*** Opening of Supplied entries ***

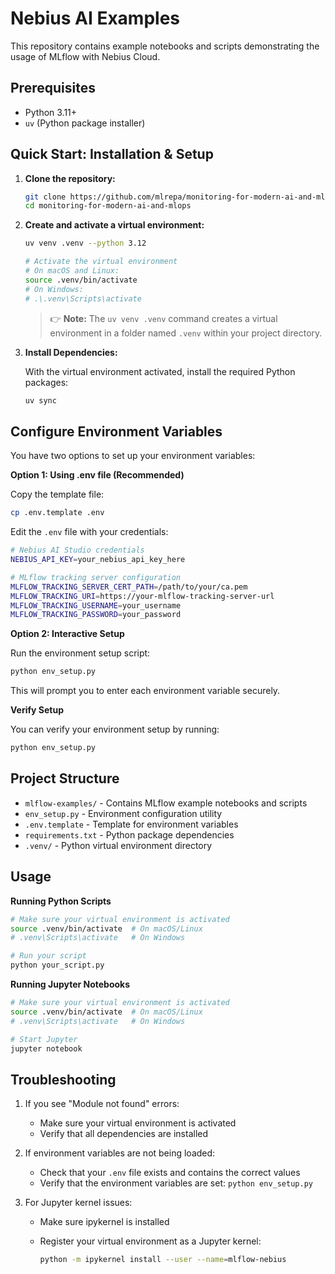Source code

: # Nebius AI Examples

This repository contains example notebooks and scripts demonstrating the usage of MLflow with Nebius Cloud.

## Prerequisites

- Python 3.11+
- `uv` (Python package installer)

## Quick Start: Installation & Setup

1. **Clone the repository:**

    ```bash
    git clone https://github.com/mlrepa/monitoring-for-modern-ai-and-mlops.git
    cd monitoring-for-modern-ai-and-mlops
    ```

2. **Create and activate a virtual environment:**

    ```bash
    uv venv .venv --python 3.12

    # Activate the virtual environment
    # On macOS and Linux:
    source .venv/bin/activate
    # On Windows:
    # .\.venv\Scripts\activate
    ```

    > 👉 **Note:** The `uv venv .venv` command creates a virtual environment in a folder named `.venv` within your project directory.

3. **Install Dependencies:**

    With the virtual environment activated, install the required Python packages:

    ```bash
    uv sync
    ```

## Configure Environment Variables

You have two options to set up your environment variables:

**Option 1: Using .env file (Recommended)**

Copy the template file:

```bash
cp .env.template .env
```

Edit the `.env` file with your credentials:
```bash
# Nebius AI Studio credentials
NEBIUS_API_KEY=your_nebius_api_key_here

# MLflow tracking server configuration
MLFLOW_TRACKING_SERVER_CERT_PATH=/path/to/your/ca.pem
MLFLOW_TRACKING_URI=https://your-mlflow-tracking-server-url
MLFLOW_TRACKING_USERNAME=your_username
MLFLOW_TRACKING_PASSWORD=your_password
```

**Option 2: Interactive Setup**

Run the environment setup script:

```bash
python env_setup.py
```

This will prompt you to enter each environment variable securely.

**Verify Setup**

You can verify your environment setup by running:

```bash
python env_setup.py
```

## Project Structure

- `mlflow-examples/` - Contains MLflow example notebooks and scripts
- `env_setup.py` - Environment configuration utility
- `.env.template` - Template for environment variables
- `requirements.txt` - Python package dependencies
- `.venv/` - Python virtual environment directory

## Usage

**Running Python Scripts**

```bash
# Make sure your virtual environment is activated
source .venv/bin/activate  # On macOS/Linux
# .venv\Scripts\activate   # On Windows

# Run your script
python your_script.py
```

**Running Jupyter Notebooks**

```bash
# Make sure your virtual environment is activated
source .venv/bin/activate  # On macOS/Linux
# .venv\Scripts\activate   # On Windows

# Start Jupyter
jupyter notebook
```

## Troubleshooting

1. If you see "Module not found" errors:
   - Make sure your virtual environment is activated
   - Verify that all dependencies are installed

2. If environment variables are not being loaded:
   - Check that your `.env` file exists and contains the correct values
   - Verify that the environment variables are set: `python env_setup.py`

3. For Jupyter kernel issues:
   - Make sure ipykernel is installed
   - Register your virtual environment as a Jupyter kernel:
  
     ```bash
     python -m ipykernel install --user --name=mlflow-nebius
     ```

*** Close of Supplied entries ***

◆ **Goal of the exercise**: Reproduce, exactly as they stand in the data above, the lines from the one that holds "Nebius AI Examples" to the one that holds "for environment variables", inclusive.

◆ **Expected output**:
: # Nebius AI Examples

This repository contains example notebooks and scripts demonstrating the usage of MLflow with Nebius Cloud.

## Prerequisites

- Python 3.11+
- `uv` (Python package installer)

## Quick Start: Installation & Setup

1. **Clone the repository:**

    ```bash
    git clone https://github.com/mlrepa/monitoring-for-modern-ai-and-mlops.git
    cd monitoring-for-modern-ai-and-mlops
    ```

2. **Create and activate a virtual environment:**

    ```bash
    uv venv .venv --python 3.12

    # Activate the virtual environment
    # On macOS and Linux:
    source .venv/bin/activate
    # On Windows:
    # .\.venv\Scripts\activate
    ```

    > 👉 **Note:** The `uv venv .venv` command creates a virtual environment in a folder named `.venv` within your project directory.

3. **Install Dependencies:**

    With the virtual environment activated, install the required Python packages:

    ```bash
    uv sync
    ```

## Configure Environment Variables

You have two options to set up your environment variables:

**Option 1: Using .env file (Recommended)**

Copy the template file:

```bash
cp .env.template .env
```

Edit the `.env` file with your credentials:
```bash
# Nebius AI Studio credentials
NEBIUS_API_KEY=your_nebius_api_key_here

# MLflow tracking server configuration
MLFLOW_TRACKING_SERVER_CERT_PATH=/path/to/your/ca.pem
MLFLOW_TRACKING_URI=https://your-mlflow-tracking-server-url
MLFLOW_TRACKING_USERNAME=your_username
MLFLOW_TRACKING_PASSWORD=your_password
```

**Option 2: Interactive Setup**

Run the environment setup script:

```bash
python env_setup.py
```

This will prompt you to enter each environment variable securely.

**Verify Setup**

You can verify your environment setup by running:

```bash
python env_setup.py
```

## Project Structure

- `mlflow-examples/` - Contains MLflow example notebooks and scripts
- `env_setup.py` - Environment configuration utility
- `.env.template` - Template for environment variables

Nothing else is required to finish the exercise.